All children behave in a way that will be found to be inappropriately on occasion. Country Fun Child Care’s goal in discipline is for children to develop inner controls leading to self-discipline. At Country Fun Child Care each child’s importance is affirms by working to find techniques that work best to guide the behavior of each individual child. The partnership between provider and a child’s parents/legal guardians, supporting each other when dealing with difficult behaviors, will be of the greatest benefit to the child.
- Discipline is a system of rules that teach children appropriate behavior and self-control.
- Discipline means knowing the rules and the consequences of not abiding by them.
- Appropriate discipline provides children with a sense of security.
Only positive methods which encourage self-control, self-direction, self-esteem and cooperation are used. Corporal punishment of any kind will not be allowed.
Consistent Routines and Limits:
- Expectations and limits are clear and consistent.
- Children will not be expected to do more than their understanding and ability allows.
- Consistent, yet flexible routines, support children knowing what to expect during their day.
- Limits are set for children based on safety, responsibility and respect.
- Natural consequences and reasonable choices are part of the information shared with children as part of learning self-control.
- Children learn that the provider and staff present, will make decisions to keep all children in care safe.
Respectful, Positive Language: Children need to have their feelings listened to and respected.
- Provider and staff will use a positive tone when talking with a child(ren) about behavior.
- Statements will be clear and simple. Example: “Food stays at the table” instead of “no walking around with food”.
- Children will be offered choices supporting developing independent skills when possible. Example: “Do you want to put your coat on by yourself or do you want me to help you?”

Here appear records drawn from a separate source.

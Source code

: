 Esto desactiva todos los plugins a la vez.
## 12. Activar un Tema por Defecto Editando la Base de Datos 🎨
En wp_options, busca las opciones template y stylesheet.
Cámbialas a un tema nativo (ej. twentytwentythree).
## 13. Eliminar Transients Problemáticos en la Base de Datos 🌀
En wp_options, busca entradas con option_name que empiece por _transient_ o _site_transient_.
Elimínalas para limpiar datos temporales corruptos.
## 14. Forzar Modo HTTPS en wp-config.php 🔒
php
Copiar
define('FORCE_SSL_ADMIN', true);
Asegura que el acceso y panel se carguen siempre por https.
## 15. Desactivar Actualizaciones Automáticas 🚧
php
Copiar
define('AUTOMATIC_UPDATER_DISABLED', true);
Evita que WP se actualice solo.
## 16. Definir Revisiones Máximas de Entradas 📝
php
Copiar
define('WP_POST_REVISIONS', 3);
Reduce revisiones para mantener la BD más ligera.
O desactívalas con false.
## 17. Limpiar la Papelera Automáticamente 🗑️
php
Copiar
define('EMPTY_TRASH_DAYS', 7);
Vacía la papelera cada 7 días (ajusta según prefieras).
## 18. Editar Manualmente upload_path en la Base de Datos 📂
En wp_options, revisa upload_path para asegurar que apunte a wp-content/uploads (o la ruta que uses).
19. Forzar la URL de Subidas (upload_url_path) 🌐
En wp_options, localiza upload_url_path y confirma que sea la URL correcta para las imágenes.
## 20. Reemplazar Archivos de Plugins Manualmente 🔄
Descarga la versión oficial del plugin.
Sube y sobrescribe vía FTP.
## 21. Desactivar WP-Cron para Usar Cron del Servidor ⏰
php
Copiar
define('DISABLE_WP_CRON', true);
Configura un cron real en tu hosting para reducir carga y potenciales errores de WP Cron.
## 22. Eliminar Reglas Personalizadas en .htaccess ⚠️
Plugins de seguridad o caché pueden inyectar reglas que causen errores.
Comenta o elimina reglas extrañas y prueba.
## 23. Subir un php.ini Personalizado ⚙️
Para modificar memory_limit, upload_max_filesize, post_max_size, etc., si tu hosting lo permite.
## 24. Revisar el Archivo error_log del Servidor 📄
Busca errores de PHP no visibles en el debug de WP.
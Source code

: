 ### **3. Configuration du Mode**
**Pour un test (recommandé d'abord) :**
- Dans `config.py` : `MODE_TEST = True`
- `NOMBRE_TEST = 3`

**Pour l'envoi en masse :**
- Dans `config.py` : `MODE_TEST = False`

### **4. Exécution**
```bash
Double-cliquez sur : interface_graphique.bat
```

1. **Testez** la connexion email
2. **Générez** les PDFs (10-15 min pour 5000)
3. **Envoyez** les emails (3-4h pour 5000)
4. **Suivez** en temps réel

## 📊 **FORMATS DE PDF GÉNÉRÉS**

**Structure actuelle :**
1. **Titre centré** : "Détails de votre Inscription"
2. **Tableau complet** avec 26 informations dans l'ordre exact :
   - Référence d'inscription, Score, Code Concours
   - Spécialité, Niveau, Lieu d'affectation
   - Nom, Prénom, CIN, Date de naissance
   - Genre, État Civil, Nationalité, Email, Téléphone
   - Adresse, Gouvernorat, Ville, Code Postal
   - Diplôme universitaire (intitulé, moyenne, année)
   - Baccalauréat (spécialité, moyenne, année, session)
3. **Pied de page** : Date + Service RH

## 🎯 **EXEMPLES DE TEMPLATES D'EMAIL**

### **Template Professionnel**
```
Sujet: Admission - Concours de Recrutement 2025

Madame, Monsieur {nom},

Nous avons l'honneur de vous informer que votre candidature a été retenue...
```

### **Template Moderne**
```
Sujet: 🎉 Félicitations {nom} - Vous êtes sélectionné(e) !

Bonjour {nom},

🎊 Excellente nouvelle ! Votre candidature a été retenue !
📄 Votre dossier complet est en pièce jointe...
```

“Calm-Down Time”: When a child behaves inappropriately, is disruptive or out of control, the child is removed from the situation and allowed to calm down in a designated space. This clear action is used to communicate displeasure with the behavior. It is a calming method for the child, not a punishment. The child remains removed from the situation as appropriate for their age and developmental level, but never more than five minutes. When able to communicate, the child will explain to the provider or staff why they needed separation from a situation; what they could have done differently; and the feelings of all involved in the situation. Teaching children problem solving skills at a young age will help them learn to cope with stress and get along cooperatively. Helping children use words to express feelings will minimize physical responses to angry feelings.